Eddie went on to tell me that it wasn’t all bad news. After DeBarge had left the meeting, Eddie was playing our song again when there was a knock on his door. The guy at the door asked, “What’s that song you’re playing? I want a copy of it. That demo is cool.”
It was Smokey Robinson.
Smokey’s office was right down the hall from Eddie’s, and Eddie told me that Smokey was in the middle of doing his new album and was still looking for a few songs.
“Let’s keep our fingers crossed,” I said.
The next morning, Eddie called me and asked if I owned the demo track. I did.
“Smokey took the song home and wore the demo out. Rather than recut it, he’d like you to produce him on your track for his album.”
“Reeeaaally?”
This was a bit too good to be true . . . but a guy’s gotta do what a guy’s gotta do.
I met with Smokey that afternoon. He was amazing! We decided that since the track was perfect for him, we’d go in the next day, put his vocal on, and mix it. Not only did the song end up on Smokey’s Essar album, Snuff also played it for Burt Reynolds, and Burt ended up using it in his movie Stick.
All because Eddie and I happened to get in an elevator at the same time.
When I wasn’t working in my office or making connections in elevators, lunch was the best place to work, connect, and schmooze. Lunch was also the prime meeting time for me and several of my friends in the business who were close by. Jim David, who was Hal David’s son and ran Hal’s publishing company, and Bo Goldson, who ran Criterion Music with his dad Mickey Goldson, were two of my closest friends. Jim, Bo, and I would have lunch together at least twice a week.

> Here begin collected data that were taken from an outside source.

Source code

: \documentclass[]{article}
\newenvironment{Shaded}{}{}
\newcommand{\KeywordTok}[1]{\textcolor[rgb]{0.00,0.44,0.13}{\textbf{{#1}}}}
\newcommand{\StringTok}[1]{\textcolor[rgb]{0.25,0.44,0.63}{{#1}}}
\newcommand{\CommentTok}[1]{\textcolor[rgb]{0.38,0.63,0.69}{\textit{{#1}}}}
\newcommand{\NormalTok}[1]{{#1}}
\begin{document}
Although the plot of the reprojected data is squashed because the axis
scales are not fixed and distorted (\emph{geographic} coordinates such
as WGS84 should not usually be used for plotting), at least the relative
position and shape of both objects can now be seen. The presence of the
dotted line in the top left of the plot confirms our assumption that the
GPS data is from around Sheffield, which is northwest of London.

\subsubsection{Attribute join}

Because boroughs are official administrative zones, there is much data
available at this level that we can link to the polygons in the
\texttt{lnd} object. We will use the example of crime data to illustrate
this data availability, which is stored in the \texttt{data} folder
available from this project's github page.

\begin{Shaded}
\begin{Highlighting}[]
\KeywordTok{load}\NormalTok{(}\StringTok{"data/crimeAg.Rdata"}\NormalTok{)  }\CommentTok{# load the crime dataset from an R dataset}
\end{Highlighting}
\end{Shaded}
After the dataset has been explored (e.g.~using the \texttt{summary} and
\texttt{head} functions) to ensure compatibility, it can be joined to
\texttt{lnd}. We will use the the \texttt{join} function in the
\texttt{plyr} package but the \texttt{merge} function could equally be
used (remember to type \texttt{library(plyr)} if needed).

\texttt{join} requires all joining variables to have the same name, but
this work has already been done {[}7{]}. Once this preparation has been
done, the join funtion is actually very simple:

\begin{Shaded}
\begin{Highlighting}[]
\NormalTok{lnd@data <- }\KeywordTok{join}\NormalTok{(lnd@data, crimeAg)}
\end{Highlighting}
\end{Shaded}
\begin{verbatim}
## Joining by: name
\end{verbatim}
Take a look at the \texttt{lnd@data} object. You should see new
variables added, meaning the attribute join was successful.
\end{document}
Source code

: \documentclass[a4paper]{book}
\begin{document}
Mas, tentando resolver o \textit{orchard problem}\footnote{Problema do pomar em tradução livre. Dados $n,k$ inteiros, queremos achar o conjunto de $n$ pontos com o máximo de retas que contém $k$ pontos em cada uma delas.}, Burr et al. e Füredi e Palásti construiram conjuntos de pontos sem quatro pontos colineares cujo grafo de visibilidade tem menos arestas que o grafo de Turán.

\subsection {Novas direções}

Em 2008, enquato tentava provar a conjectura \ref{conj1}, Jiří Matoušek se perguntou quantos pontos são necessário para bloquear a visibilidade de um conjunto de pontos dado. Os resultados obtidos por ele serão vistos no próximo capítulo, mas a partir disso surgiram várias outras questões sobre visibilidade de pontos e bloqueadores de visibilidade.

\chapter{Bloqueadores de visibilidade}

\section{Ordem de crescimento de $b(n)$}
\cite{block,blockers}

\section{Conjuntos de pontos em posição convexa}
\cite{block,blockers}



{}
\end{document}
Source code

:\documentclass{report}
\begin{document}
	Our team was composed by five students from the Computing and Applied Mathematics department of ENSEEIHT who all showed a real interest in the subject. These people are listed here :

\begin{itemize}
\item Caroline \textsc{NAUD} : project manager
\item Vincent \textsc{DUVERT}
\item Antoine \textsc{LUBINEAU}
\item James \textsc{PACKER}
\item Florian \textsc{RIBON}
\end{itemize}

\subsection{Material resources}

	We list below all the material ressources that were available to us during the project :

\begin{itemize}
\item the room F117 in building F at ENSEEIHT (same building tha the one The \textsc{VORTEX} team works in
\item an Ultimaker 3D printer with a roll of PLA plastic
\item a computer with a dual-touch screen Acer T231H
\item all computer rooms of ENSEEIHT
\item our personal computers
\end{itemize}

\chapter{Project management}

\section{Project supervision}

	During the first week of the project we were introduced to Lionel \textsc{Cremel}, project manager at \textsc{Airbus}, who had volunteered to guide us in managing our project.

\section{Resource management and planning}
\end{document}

Sometimes, Jim would talk about his father’s older brother, Mack David, a legendary lyricist himself with eight Academy Award nominations, including “Bibbidi-Bobbidi-Boo” from Cinderella and the title songs from It’s a Mad, Mad, Mad, Mad World and Walk on the Wild Side. Mack also had several hit songs, including the Shirelles’ “Baby It’s You” and Duke Ellington’s “I’m Just a Lucky So-and-So.” I had heard the stories of how Hal and Mack had not spoken for years, and the fairly complicated history of them both being award-winning lyricists sometimes working with the same composers, and the conflicts that arose from those certain situations.